• EXERCISE: Where the data below begins, start duplicating lines exactly, and finish with the line containing "Пример дилеммы исследования"; add nothing else. Leave the pictures out.

------------------------

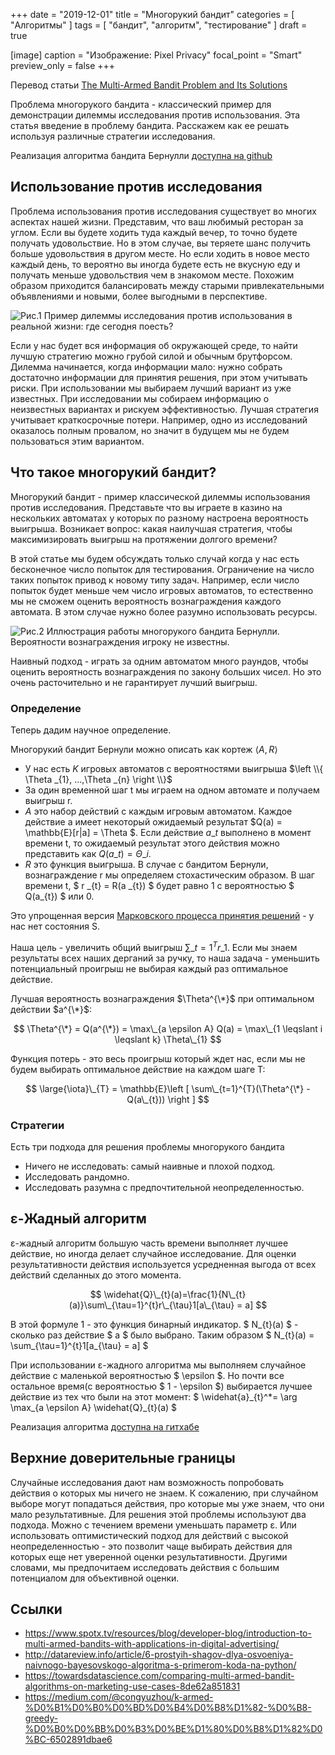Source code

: +++
date = "2019-12-01"
title = "Многорукий бандит"
categories = [ "Алгоритмы" ]
tags = [ "бандит", "алгоритм", "тестирование" ]
draft = true

[image]
  caption = "Изображение: Pixel Privacy"
  focal_point = "Smart"
  preview_only = false
+++

Перевод статьи [The Multi-Armed Bandit Problem and Its Solutions](https://lilianweng.github.io/lil-log/2018/01/23/the-multi-armed-bandit-problem-and-its-solutions.html)

Проблема многорукого бандита - классический пример для демонстрации дилеммы исследования против использования. Эта статья введение в проблему бандита. Расскажем как ее решать используя различные стратегии исследования.

Реализация алгоритма бандита Бернулли [доступна на github](https://github.com/lilianweng/multi-armed-bandit)

<!--more-->

## Использование против исследования 

Проблема использования против исследования существует во многих аспектах нашей жизни. Представим, что ваш любимый ресторан за углом. Если вы будете ходить туда каждый вечер, то точно будете получать удовольствие. Но в этом случае, вы теряете шанс получить больше удовольствия в другом месте. Но если ходить в новое место каждый день, то вероятно вы иногда будете есть не вкусную еду и получать меньше удовольствия чем в знакомом месте. Похожим образом приходится балансировать между старыми привлекательными объявлениями и новыми, более выгодными в перспективе.

![Рис.1 Пример дилеммы исследования против использования в реальной жизни: где сегодня поесть?](/img/multi-armed-bandit/exploration_vs_exploitation.png)

Если у нас будет вся информация об окружающей среде, то найти лучшую стратегию можно грубой силой и обычным брутфорсом. Дилемма начинается, когда информации мало: нужно собрать достаточно информации для принятия решения, при этом учитывать риски. При использовании мы выбираем лучший вариант из уже известных. При исследовании мы собираем информацию о неизвестных вариантах и рискуем эффективностью. Лучшая стратегия учитывает краткосрочные потери. Например, одно из исследований оказалось полным провалом, но значит в будущем мы не будем пользоваться этим вариантом.

## Что такое многорукий бандит?

Многорукий бандит - пример классической дилеммы использования против исследования. Представьте что вы играете в казино на нескольких автоматах у которых по разному настроена вероятность выигрыша. Возникает вопрос: какая наилучшая стратегия, чтобы максимизировать выигрыш на протяжении долгого времени?

В этой статье мы будем обсуждать только случай когда у нас есть бесконечное число попыток для тестирования. Ограничение на число таких попыток привод к новому типу задач. Например, если число попыток будет меньше чем число игровых автоматов, то естественно мы не сможем оценить вероятность вознаграждения каждого автомата. В этом случае нужно 
более разумно использовать ресурсы.

![Рис.2 Иллюстрация работы многорукого бандита Бернулли. Вероятности вознаграждения игроку не известны.](/img/multi-armed-bandit/bern_bandit.png)

Наивный подход - играть за одним автоматом много раундов, чтобы оценить вероятность вознаграждения по закону больших чисел. Но это очень расточительно и не гарантирует лучший выигрыш.

### Определение

Теперь дадим научное определение.

Многорукий бандит Бернули можно описать как кортеж $\left \langle A, R \right \rangle$

* У нас есть $K$ игровых автоматов с вероятностями выигрыша $\left \\{ \Theta _{1}, ...,\Theta _{n} \right \\}$
* За один временной шаг t мы играем на одном автомате и получаем выигрыш r.
* $A$ это набор действий с каждым игровым автоматом. Каждое действие a имеет некоторый ожидаемый результат $Q(a) = \mathbb{E}[r|a] = \Theta $. Если действие $a \_{t}$ выполнено в момент времени t, то ожидаемый результат этого действия можно представить как $Q(a \_{t}) = \Theta \_{i}$.
* $R$ это функция выигрыша. В случае с бандитом Бернули, вознаграждение r мы определяем стохастическим образом. В шаг времени t, $ r \_{t} = R(a \_{t}) $ будет равно 1 с вероятностью $ Q(a\_{t}) $ или 0.

Это упрощенная версия [Марковского процесса принятия решений](https://bit.ly/1EtOqPO) - у нас нет состояния S.

Наша цель - увеличить общий выигрыш  $\sum\_{t=1}^{T}r\_{1}$. Если мы знаем результаты всех наших дерганий за ручку, то наша задача - уменьшить потенциальный проигрыш не выбирая каждый раз оптимальное действие.

Лучшая вероятность вознаграждения $\Theta^{\*}$ при оптимальном действии $a^{\*}$:

$$ \Theta^{\*} = Q(a^{\*}) = \max\_{a \epsilon A}  Q(a) = \max\_{1 \leqslant i \leqslant k} \Theta\_{1} $$

Функция потерь - это весь проигрыш который ждет нас, если мы не будем выбирать оптимальное действие на каждом шаге T:

$$ \large{\iota}\_{T} = \mathbb{E}\left [ \sum\_{t=1}^{T}(\Theta^{\*} - Q(a\_{t})) \right ] $$

### Стратегии

Есть три подхода для решения проблемы многорукого бандита

* Ничего не исследовать: самый наивные и плохой подход.
* Исследовать рандомно.
* Исследовать разумна с предпочтительной неопределенностью.

## ε-Жадный алгоритм

ε-жадный алгоритм большую часть времени выполняет лучшее действие, но иногда делает случайное исследование. Для оценки результативности действия используется усредненная выгода от всех действий сделанных до этого момента.

$$ \widehat{Q}\_{t}(a)=\frac{1}{N\_{t}(a)}\sum\_{\tau=1}^{t}r\_{\tau}1[a\_{\tau} = a] $$

В этой формуле 1 - это функция бинарный индикатор. $ N\_{t}(a) $ - сколько раз действие $ a $ было выбрано. Таким образом $ N\_{t}(a) = \sum\_{\tau=1}^{t}1[a\_{\tau} = a] $

При использовании ε-жадного алгоритма мы выполняем случайное действие с маленькой вероятностью $ \epsilon  $. Но почти все остальное время(с вероятностью $ 1 - \epsilon $) выбирается лучшее действие из тех что были на этот момент: $ \widehat{a}\_{t}^*= \arg \max_{a \epsilon A} \widehat{Q}\_{t}(a) $

Реализация алгоритма [доступна на гитхабе](https://github.com/lilianweng/multi-armed-bandit/blob/master/solvers.py#L45)

## Верхние доверительные границы

Случайные исследования дают нам возможность попробовать действия о которых мы ничего не знаем. К сожалению, при случайном выборе могут попадаться действия, про которые мы уже знаем, что они мало результативные. Для решения этой проблемы используют два подхода. Можно с течением времени уменьшать параметр ε. Или использовать оптимистический подход для действий с высокой неопределенностью - это позволит чаще выбирать действия для которых еще нет уверенной оценки результативности. Другими словами, мы предпочитаем исследовать действия с большим потенциалом для объективной оценки.



## Ссылки

* https://www.spotx.tv/resources/blog/developer-blog/introduction-to-multi-armed-bandits-with-applications-in-digital-advertising/
* http://datareview.info/article/6-prostyih-shagov-dlya-osvoeniya-naivnogo-bayesovskogo-algoritma-s-primerom-koda-na-python/
* https://towardsdatascience.com/comparing-multi-armed-bandit-algorithms-on-marketing-use-cases-8de62a851831
* https://medium.com/@congyuzhou/k-armed-%D0%B1%D0%B0%D0%BD%D0%B4%D0%B8%D1%82-%D0%B8-greedy-%D0%B0%D0%BB%D0%B3%D0%BE%D1%80%D0%B8%D1%82%D0%BC-6502891dbae6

------------------------

• WRITTEN RESPONSE:
Source code

: +++
date = "2019-12-01"
title = "Многорукий бандит"
categories = [ "Алгоритмы" ]
tags = [ "бандит", "алгоритм", "тестирование" ]
draft = true

[image]
  caption = "Изображение: Pixel Privacy"
  focal_point = "Smart"
  preview_only = false
+++

Перевод статьи [The Multi-Armed Bandit Problem and Its Solutions](https://lilianweng.github.io/lil-log/2018/01/23/the-multi-armed-bandit-problem-and-its-solutions.html)

Проблема многорукого бандита - классический пример для демонстрации дилеммы исследования против использования. Эта статья введение в проблему бандита. Расскажем как ее решать используя различные стратегии исследования.

Реализация алгоритма бандита Бернулли [доступна на github](https://github.com/lilianweng/multi-armed-bandit)

<!--more-->

## Использование против исследования 

Проблема использования против исследования существует во многих аспектах нашей жизни. Представим, что ваш любимый ресторан за углом. Если вы будете ходить туда каждый вечер, то точно будете получать удовольствие. Но в этом случае, вы теряете шанс получить больше удовольствия в другом месте. Но если ходить в новое место каждый день, то вероятно вы иногда будете есть не вкусную еду и получать меньше удовольствия чем в знакомом месте. Похожим образом приходится балансировать между старыми привлекательными объявлениями и новыми, более выгодными в перспективе.

![Рис.1 Пример дилеммы исследования против использования в реальной жизни: где сегодня поесть?](/img/multi-armed-bandit/exploration_vs_exploitation.png)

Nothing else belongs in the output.